Work out how many lines below contain the word "base". Only the number is wanted.
EXERCISE DATA Block Start
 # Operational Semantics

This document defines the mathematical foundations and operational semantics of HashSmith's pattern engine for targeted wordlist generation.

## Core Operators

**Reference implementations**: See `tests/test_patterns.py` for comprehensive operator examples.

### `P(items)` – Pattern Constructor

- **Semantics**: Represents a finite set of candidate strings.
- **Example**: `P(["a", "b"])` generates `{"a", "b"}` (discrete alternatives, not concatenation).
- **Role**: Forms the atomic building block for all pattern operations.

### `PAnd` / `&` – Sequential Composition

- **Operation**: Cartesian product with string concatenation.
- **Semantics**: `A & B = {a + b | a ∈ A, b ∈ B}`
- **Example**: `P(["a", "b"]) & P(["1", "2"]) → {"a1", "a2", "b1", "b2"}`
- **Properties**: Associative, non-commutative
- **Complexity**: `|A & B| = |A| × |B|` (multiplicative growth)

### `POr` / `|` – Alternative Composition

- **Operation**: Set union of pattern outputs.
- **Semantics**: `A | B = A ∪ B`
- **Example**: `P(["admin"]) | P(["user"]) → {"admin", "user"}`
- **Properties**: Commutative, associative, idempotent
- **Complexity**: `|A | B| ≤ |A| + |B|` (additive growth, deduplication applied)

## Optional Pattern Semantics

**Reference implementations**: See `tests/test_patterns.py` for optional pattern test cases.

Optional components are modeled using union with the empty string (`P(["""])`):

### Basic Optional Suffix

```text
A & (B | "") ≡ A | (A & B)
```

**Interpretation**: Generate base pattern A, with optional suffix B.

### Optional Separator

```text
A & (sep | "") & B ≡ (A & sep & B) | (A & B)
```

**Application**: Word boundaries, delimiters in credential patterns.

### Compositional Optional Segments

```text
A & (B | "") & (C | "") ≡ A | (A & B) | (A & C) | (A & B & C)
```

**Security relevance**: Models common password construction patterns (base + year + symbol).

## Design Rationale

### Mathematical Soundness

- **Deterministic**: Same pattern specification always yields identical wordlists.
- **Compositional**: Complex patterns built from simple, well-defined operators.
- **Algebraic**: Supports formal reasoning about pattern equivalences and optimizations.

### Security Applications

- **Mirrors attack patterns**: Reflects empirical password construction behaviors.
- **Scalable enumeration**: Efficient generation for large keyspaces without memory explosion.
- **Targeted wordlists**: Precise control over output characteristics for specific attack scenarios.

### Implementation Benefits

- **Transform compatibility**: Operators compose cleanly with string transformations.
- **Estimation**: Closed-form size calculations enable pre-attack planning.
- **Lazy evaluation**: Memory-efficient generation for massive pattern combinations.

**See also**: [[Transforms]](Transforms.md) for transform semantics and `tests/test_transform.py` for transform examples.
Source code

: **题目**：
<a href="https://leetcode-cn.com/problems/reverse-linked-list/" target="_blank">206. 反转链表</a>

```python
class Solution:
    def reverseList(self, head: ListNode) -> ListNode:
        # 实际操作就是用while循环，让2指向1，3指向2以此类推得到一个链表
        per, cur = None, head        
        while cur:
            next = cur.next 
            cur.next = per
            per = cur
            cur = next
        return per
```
EXERCISE DATA Block End
ANSWER TO THE PROBLEM: 2